In my estimation, there is still close to an 80% probability (Bayes’ Rule) that a second market plunge and economic downturn will unfold during the coming year. This is not certainty, but the evidence that we’ve observed in the equity market, labor market, and credit markets to-date is simply much more consistent with the recent advance being a component of a more drawn-out and painful deleveraging cycle.
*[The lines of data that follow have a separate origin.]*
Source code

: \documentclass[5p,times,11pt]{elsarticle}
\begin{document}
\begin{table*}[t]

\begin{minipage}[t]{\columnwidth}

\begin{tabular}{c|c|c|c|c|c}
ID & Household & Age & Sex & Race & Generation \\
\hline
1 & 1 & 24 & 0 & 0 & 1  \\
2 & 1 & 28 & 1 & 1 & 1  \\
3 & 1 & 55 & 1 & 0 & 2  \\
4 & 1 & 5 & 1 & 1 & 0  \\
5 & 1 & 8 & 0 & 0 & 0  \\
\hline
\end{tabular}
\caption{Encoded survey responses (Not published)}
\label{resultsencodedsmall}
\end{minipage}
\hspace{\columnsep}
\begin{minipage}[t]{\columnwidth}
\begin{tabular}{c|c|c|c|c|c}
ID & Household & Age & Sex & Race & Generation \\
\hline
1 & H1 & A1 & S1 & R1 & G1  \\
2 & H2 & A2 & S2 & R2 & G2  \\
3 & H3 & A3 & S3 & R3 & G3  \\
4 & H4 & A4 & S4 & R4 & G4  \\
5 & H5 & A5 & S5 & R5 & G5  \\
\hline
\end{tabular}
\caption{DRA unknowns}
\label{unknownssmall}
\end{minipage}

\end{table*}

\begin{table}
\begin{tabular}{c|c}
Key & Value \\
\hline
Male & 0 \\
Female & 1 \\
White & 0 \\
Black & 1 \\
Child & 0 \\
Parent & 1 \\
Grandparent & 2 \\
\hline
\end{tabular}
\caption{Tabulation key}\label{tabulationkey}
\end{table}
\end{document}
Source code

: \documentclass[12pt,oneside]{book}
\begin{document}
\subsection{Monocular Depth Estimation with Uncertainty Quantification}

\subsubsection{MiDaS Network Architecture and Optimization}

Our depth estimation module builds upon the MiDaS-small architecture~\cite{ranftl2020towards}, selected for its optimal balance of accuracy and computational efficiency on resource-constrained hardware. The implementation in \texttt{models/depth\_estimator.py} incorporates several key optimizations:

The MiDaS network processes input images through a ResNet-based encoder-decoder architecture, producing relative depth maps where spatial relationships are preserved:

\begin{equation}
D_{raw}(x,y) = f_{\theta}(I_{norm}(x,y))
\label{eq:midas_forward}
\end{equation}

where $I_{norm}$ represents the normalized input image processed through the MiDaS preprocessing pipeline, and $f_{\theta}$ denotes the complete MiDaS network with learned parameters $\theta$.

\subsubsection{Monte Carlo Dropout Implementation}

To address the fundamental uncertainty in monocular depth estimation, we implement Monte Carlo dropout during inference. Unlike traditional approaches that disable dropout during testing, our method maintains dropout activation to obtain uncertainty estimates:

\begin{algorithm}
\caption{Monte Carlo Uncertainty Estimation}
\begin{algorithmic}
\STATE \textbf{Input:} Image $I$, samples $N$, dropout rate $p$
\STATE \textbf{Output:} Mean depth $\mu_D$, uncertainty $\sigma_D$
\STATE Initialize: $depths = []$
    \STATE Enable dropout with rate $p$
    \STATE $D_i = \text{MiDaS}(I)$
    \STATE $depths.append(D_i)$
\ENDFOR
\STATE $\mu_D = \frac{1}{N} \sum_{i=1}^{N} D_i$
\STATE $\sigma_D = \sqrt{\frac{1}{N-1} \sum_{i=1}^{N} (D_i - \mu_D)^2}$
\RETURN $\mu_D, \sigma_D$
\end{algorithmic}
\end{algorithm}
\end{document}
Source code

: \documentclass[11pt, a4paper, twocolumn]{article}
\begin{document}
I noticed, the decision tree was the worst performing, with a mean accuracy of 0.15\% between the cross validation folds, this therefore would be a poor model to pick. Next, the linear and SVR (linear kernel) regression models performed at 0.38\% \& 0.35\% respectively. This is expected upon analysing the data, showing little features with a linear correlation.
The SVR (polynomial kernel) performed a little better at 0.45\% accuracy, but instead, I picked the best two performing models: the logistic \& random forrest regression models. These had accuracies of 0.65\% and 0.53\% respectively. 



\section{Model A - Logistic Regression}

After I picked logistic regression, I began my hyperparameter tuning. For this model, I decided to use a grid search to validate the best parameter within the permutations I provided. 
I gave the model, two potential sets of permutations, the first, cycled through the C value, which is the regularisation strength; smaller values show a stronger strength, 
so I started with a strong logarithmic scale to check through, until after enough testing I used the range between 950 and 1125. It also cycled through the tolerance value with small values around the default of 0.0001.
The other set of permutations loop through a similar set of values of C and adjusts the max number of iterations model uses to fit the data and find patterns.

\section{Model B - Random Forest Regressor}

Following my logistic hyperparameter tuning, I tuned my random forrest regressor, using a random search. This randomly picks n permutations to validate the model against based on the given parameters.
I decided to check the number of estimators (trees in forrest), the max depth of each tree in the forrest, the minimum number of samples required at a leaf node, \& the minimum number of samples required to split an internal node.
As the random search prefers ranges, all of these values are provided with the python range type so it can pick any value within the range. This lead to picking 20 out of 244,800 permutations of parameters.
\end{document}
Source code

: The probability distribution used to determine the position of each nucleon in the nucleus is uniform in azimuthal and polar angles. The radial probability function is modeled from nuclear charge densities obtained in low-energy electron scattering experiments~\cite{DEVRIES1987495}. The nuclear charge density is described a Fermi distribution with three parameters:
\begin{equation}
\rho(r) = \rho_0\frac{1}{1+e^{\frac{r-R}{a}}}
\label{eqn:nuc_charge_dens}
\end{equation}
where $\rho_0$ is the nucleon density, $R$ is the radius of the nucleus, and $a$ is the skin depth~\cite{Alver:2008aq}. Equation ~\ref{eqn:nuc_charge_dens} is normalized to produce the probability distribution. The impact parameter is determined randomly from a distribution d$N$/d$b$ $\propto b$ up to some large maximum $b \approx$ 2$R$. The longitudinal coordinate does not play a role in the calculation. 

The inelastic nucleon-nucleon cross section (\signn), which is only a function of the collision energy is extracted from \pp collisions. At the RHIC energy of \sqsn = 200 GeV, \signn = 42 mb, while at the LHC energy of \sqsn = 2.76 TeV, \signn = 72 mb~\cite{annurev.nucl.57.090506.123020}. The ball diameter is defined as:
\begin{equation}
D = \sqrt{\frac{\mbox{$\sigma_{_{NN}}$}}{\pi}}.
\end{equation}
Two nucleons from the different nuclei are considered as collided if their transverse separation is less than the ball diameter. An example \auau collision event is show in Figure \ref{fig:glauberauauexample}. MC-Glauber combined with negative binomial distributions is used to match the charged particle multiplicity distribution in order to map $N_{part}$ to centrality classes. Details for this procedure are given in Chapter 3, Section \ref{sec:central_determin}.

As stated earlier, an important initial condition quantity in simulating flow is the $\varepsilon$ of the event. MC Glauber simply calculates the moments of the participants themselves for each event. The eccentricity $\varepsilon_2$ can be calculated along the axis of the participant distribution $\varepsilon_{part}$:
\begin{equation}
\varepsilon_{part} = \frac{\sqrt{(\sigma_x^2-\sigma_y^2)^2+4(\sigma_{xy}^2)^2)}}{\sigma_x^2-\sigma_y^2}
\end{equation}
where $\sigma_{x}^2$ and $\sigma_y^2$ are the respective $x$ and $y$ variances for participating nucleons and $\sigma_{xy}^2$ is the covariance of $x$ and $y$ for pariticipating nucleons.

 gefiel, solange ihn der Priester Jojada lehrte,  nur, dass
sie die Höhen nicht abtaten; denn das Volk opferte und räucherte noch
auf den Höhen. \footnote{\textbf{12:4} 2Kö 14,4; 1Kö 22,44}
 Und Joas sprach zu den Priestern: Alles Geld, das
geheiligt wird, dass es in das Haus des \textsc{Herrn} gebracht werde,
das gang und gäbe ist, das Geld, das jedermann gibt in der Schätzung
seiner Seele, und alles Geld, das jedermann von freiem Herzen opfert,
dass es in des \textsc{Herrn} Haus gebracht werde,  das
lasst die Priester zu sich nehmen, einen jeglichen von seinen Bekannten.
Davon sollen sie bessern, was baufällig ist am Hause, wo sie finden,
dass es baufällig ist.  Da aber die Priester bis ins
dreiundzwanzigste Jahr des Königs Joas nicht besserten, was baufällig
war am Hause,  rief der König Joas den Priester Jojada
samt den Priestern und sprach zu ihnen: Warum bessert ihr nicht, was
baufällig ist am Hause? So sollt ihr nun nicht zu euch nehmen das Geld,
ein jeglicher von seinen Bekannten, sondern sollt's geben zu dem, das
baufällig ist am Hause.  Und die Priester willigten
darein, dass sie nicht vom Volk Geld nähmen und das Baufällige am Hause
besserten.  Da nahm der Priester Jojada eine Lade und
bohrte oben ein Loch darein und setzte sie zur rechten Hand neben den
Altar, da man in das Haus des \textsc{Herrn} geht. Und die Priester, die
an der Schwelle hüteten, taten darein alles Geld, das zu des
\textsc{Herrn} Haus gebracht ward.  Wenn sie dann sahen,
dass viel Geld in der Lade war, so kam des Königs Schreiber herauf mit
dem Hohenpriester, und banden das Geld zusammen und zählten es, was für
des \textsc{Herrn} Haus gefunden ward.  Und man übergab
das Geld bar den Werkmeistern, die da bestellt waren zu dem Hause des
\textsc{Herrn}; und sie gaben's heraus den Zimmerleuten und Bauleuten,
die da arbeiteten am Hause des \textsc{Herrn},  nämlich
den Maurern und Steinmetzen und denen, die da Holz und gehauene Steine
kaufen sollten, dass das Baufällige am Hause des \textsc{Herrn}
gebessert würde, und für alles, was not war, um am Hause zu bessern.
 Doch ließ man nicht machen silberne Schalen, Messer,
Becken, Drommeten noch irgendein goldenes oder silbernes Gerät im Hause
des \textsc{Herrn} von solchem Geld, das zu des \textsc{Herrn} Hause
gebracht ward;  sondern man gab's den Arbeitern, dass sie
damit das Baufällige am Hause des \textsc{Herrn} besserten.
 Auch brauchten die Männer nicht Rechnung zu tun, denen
Meanwhile, valuations are clearly unfavorable here, and even under the “typical post-war recovery” scenario, we are observing an increasing number of internal divergences and non-confirmations in market action.
As Gluskin Sheff chief economist David Rosenberg noted last week, “Even if the recession is over, the historical record shows that downturns induced by asset deflation and credit contraction are different than a garden-variety recession induced by Fed tightening and excessive manufacturing inventories since the former typically induce a secular shift in behavior and attitudes towards debt, asset allocation, savings, discretionary spending and homeownership. The latter fades more quickly.
“This is why people didn’t figure out that it was the Great Depression until two years after the worst point in the crisis in the 1930s; and why it took decades, not months, quarters or even years, for the complete transition to the next sustainable economic expansion and bull market.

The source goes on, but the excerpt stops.